**Task to complete:** Please copy each line below that contains the string "width".
(Data extract Opens)
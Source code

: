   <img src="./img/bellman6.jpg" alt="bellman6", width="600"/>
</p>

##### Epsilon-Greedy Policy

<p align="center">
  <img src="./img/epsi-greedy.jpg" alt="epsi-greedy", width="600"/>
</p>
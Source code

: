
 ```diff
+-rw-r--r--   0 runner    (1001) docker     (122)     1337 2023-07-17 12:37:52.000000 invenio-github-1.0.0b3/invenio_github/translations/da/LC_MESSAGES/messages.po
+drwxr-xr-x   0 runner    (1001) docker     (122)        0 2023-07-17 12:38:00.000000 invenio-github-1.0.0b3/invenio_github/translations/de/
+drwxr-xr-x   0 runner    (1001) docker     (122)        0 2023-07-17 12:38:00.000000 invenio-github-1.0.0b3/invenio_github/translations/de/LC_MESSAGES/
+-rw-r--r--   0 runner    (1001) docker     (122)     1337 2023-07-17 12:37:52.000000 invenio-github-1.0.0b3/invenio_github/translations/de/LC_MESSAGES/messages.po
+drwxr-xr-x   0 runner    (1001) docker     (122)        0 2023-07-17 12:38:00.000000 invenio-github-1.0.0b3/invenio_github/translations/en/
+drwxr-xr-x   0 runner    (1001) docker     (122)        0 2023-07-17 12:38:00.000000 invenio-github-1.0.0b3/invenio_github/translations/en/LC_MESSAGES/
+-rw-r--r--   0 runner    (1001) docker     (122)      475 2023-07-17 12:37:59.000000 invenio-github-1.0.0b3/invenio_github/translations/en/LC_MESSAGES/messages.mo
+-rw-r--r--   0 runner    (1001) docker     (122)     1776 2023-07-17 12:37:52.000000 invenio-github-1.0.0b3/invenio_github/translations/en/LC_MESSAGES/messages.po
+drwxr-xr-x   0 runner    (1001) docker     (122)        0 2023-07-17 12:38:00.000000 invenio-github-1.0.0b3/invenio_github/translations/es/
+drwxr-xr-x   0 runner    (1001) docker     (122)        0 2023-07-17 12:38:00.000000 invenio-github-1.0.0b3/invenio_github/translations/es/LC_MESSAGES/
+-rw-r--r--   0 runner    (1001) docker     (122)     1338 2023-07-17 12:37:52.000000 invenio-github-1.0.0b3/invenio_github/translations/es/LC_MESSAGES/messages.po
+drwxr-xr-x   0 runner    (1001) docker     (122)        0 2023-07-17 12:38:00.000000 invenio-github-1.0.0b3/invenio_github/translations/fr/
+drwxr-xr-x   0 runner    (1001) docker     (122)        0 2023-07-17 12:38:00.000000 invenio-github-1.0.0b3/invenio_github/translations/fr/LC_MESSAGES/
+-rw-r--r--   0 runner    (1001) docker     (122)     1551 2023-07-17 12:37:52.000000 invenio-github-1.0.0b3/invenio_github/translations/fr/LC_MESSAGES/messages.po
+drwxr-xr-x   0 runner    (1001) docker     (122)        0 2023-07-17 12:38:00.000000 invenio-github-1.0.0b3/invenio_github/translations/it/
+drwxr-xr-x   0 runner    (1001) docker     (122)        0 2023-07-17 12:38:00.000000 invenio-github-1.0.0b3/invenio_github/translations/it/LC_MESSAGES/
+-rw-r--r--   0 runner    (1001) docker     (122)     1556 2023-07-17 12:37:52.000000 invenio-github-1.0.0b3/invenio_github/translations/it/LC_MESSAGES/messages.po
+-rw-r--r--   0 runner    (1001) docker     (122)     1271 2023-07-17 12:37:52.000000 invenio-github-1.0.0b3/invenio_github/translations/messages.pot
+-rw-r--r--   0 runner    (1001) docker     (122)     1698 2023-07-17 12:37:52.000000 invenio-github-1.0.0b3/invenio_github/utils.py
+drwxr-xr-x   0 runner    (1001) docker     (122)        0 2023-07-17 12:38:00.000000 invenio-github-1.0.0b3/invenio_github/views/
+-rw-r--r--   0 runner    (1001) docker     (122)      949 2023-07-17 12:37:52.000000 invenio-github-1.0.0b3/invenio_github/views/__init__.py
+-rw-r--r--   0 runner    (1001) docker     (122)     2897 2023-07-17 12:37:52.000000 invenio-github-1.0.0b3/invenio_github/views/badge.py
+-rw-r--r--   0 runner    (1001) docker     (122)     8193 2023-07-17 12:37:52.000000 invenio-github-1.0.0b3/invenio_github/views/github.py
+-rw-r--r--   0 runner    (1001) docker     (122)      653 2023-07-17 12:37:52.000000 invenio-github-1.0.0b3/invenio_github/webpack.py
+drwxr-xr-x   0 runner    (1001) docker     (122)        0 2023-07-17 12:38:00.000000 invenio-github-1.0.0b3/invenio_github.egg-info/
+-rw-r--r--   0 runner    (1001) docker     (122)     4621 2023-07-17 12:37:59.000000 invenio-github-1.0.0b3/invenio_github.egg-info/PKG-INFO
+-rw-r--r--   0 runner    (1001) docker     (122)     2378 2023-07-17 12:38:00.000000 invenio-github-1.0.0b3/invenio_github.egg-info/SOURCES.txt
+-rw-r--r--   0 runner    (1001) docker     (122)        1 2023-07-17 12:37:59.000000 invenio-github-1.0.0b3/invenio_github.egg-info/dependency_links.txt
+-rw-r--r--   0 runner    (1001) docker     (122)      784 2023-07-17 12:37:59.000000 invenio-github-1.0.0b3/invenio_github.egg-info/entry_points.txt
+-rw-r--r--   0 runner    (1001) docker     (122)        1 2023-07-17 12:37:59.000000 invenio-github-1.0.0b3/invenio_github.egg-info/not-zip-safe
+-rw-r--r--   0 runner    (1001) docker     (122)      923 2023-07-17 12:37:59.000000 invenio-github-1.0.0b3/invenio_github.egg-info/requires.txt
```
(Data extract Closes)
**Solution for this task:**
:   <img src="./img/bellman6.jpg" alt="bellman6", width="600"/>
  <img src="./img/epsi-greedy.jpg" alt="epsi-greedy", width="600"/>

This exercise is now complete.